Kiedy aplikacja zaprosiła w imieniu Dave’a jego znajomych do instalacji, głos zabrał Mark Zuckerberg. Wyśmiał kolegę, że ten pozwala, aby spamerski programik publikował na wallu w jego imieniu.
Ciekawe, czy Zuck kazał programistom skasować ‘Chill’? Co dokładnie napisał szef Facebooka? Dowody w sprawie znajdziecie poniżej.

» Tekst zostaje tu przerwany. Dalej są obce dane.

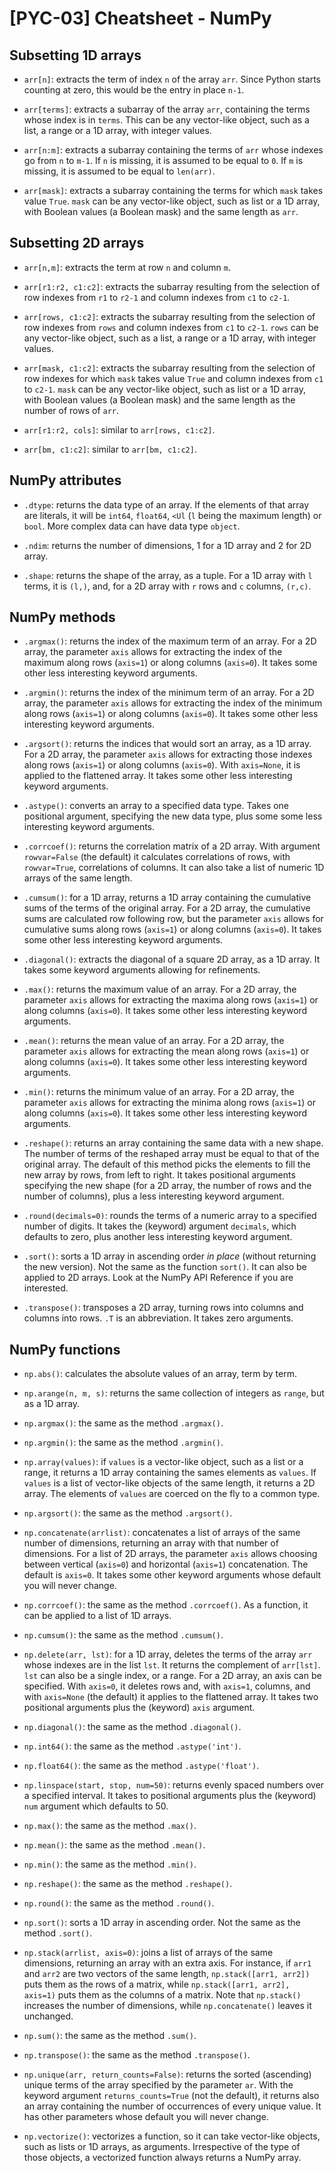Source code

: # [PYC-03] Cheatsheet - NumPy

## Subsetting 1D arrays

* `arr[n]`: extracts the term of index `n` of the array `arr`. Since Python starts counting at zero, this would be the entry in place `n-1`.

* `arr[terms]`: extracts a subarray of the array `arr`, containing the terms whose index is in `terms`. This can be any vector-like object, such as a list, a range or a 1D array, with integer values.

* `arr[n:m]`: extracts a subarray containing the terms of `arr` whose indexes go from `n` to `m-1`. If `n` is missing, it is assumed to be equal to `0`. If `m` is missing, it is assumed to be equal to `len(arr)`.

* `arr[mask]`: extracts a subarray containing the terms for which `mask` takes value `True`. `mask` can be any vector-like object, such as list or a 1D array, with Boolean values (a Boolean mask) and the same length as `arr`.

## Subsetting 2D arrays

* `arr[n,m]`: extracts the term at row `n` and column `m`.

* `arr[r1:r2, c1:c2]`: extracts the subarray resulting from the selection of row indexes from `r1` to `r2-1` and column indexes from `c1` to `c2-1`.

* `arr[rows, c1:c2]`: extracts the subarray resulting from the selection of row indexes from `rows` and column indexes from `c1` to `c2-1`. `rows` can be any vector-like object, such as a list, a range or a 1D array, with integer values.

* `arr[mask, c1:c2]`: extracts the subarray resulting from the selection of row indexes for which `mask` takes value `True` and column indexes from `c1` to `c2-1`. `mask` can be any vector-like object, such as list or a 1D array, with Boolean values (a Boolean mask) and the same length as the number of rows of `arr`.

* `arr[r1:r2, cols]`: similar to `arr[rows, c1:c2]`.

* `arr[bm, c1:c2]`: similar to `arr[bm, c1:c2]`.

## NumPy attributes

* `.dtype`: returns the data type of an array. If the elements of that array are literals, it will be `int64`, `float64`, `<Ul` (`l` being the maximum length) or `bool`. More complex data can have data type `object`.

* `.ndim`: returns the number of dimensions, 1 for a 1D array and 2 for 2D array.

* `.shape`: returns the shape of the array, as a tuple. For a 1D array with `l` terms, it is `(l,)`, and, for a 2D array with `r` rows and `c` columns, `(r,c)`.

## NumPy methods 

* `.argmax()`: returns the index of the maximum term of an array. For a 2D array, the parameter `axis` allows for extracting the index of the maximum along rows (`axis=1`) or along columns (`axis=0`). It takes some other less interesting keyword arguments.

* `.argmin()`: returns the index of the minimum term of an array. For a 2D array, the parameter `axis` allows for extracting the index of the minimum along rows (`axis=1`) or along columns (`axis=0`). It takes some other less interesting keyword arguments.

* `.argsort()`: returns the indices that would sort an array, as a 1D array. For a 2D array, the parameter `axis` allows for extracting those indexes along rows (`axis=1`) or along columns (`axis=0`). With `axis=None`, it is applied to the flattened array. It takes some other less interesting keyword arguments.

* `.astype()`: converts an array to a specified data type. Takes one positional argument, specifying the new data type, plus some some less interesting keyword arguments. 

* `.corrcoef()`: returns the correlation matrix of a 2D array. With argument `rowvar=False` (the default) it calculates correlations of rows, with `rowvar=True`, correlations of columns. It can also take a list of numeric 1D arrays of the same length. 

* `.cumsum()`: for a 1D array, returns a 1D array containing the cumulative sums of the terms of the original array. For a 2D array, the cumulative sums are calculated row following row, but the parameter `axis` allows for cumulative sums along rows (`axis=1`) or along columns (`axis=0`). It takes some other less interesting keyword arguments.

* `.diagonal()`: extracts the diagonal of a square 2D array, as a 1D array. It takes some keyword arguments allowing for refinements.

* `.max()`: returns the maximum value of an array. For a 2D array, the parameter `axis` allows for extracting the maxima along rows (`axis=1`) or along columns (`axis=0`). It takes some other less interesting keyword arguments.

* `.mean()`: returns the mean value of an array. For a 2D array, the parameter `axis` allows for extracting the mean along rows (`axis=1`) or along columns (`axis=0`). It takes some other less interesting keyword arguments.

* `.min()`: returns the minimum value of an array. For a 2D array, the parameter `axis` allows for extracting the minima along rows (`axis=1`) or along columns (`axis=0`). It takes some other less interesting keyword arguments.

* `.reshape()`: returns an array containing the same data with a new shape. The number of terms of the reshaped array must be equal to that of the original array. The default of this method picks the elements to fill the new array by rows, from left to right. It takes positional arguments specifying the new shape (for a 2D array, the number of rows and the number of columns), plus a less interesting keyword argument.

* `.round(decimals=0)`: rounds the terms of a numeric array to a specified number of digits. It takes the (keyword) argument `decimals`, which defaults to zero, plus another less interesting keyword argument.

* `.sort()`: sorts a 1D array in ascending order *in place* (without returning the new version). Not the same as the function `sort()`. It can also be applied to 2D arrays. Look at the NumPy API Reference if you are interested.

* `.transpose()`: transposes a 2D array, turning rows into columns and columns into rows. `.T` is an abbreviation. It takes zero arguments.

## NumPy functions

* `np.abs()`: calculates the absolute values of an array, term by term.

* `np.arange(n, m, s)`: returns the same collection of integers as `range`, but as a 1D array.

* `np.argmax()`: the same as the method `.argmax()`.

* `np.argmin()`: the same as the method `.argmin()`.

* `np.array(values)`: if `values` is a vector-like object, such as a list or a range, it returns a 1D array containing the sames elements as `values`. If `values` is a list of vector-like objects of the same length, it returns a 2D array. The elements of `values` are coerced on the fly to a common type.

* `np.argsort()`: the same as the method `.argsort()`.

* `np.concatenate(arrlist)`: concatenates a list of arrays of the same number of dimensions, returning an array with that number of dimensions. For a list of 2D arrays, the parameter `axis` allows choosing between vertical (`axis=0`) and horizontal (`axis=1`) concatenation. The default is `axis=0`. It takes some other keyword arguments whose default you will never change.

* `np.corrcoef()`: the same as the method `.corrcoef()`. As a function, it can be applied to a list of 1D arrays.

* `np.cumsum()`: the same as the method `.cumsum()`.

* `np.delete(arr, lst)`: for a 1D array, deletes the terms of the array `arr` whose indexes are in the list `lst`. It returns the complement of `arr[lst]`. `lst` can also be a single index, or a range. For a 2D array, an axis can be specified. With `axis=0`, it deletes rows and, with `axis=1`, columns, and with `axis=None` (the default) it applies to the flattened array.  It takes two positional arguments plus the (keyword) `axis` argument.

* `np.diagonal()`: the same as the method `.diagonal()`.

* `np.int64()`: the same as the method `.astype('int')`.

* `np.float64()`: the same as the method `.astype('float')`.

* `np.linspace(start, stop, num=50)`: returns evenly spaced numbers over a specified interval. It takes to positional arguments plus the (keyword) `num` argument which defaults to 50.

* `np.max()`: the same as the method `.max()`.

* `np.mean()`: the same as the method `.mean()`.

* `np.min()`: the same as the method `.min()`.

* `np.reshape()`: the same as the method `.reshape()`.

* `np.round()`: the same as the method `.round()`.

* `np.sort()`: sorts a 1D array in ascending order. Not the same as the method `.sort()`.

* `np.stack(arrlist, axis=0)`: joins a list of arrays of the same dimensions, returning an array with an extra axis. For instance, if `arr1` and `arr2` are two vectors of the same length, `np.stack([arr1, arr2])` puts them as the rows of a matrix, while `np.stack([arr1, arr2], axis=1)` puts them as the columns of a matrix. Note that `np.stack()` increases the number of dimensions, while `np.concatenate()` leaves it unchanged.

* `np.sum()`: the same as the method `.sum()`.

* `np.transpose()`: the same as the method `.transpose()`. 

* `np.unique(arr, return_counts=False)`: returns the sorted (ascending) unique terms of the array specified by the parameter `ar`. With the keyword argument `returns_counts=True` (not the default), it returns also an array containing the number of occurrences of every unique value. It has other parameters whose default you will never change. 

* `np.vectorize()`: vectorizes a function, so it can take vector-like objects, such as lists or 1D arrays, as arguments. Irrespective of the type of those objects, a vectorized function always returns a NumPy array.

Artykuł odtworzony z archiwalnej strony. Przepraszamy za ewentualne różnice.
Nie nołlajfię na Fejsie
Nie łapie , jak ktoś nie bawi sie na FB to po jaką cholerę wieczne wpisy , nie mam FB , nie nołlajfię na fejsie itd. Jak to kogoś nie in interesuje to niech się nie udziela.
Ale fajną koszulkę ma Mark
Was już do reszty pogięło… “mesjasz”. Może mu laskę jeszcze zróbcie?! To jest ZŁODZIEJ, a nie żaden “mesajsz”.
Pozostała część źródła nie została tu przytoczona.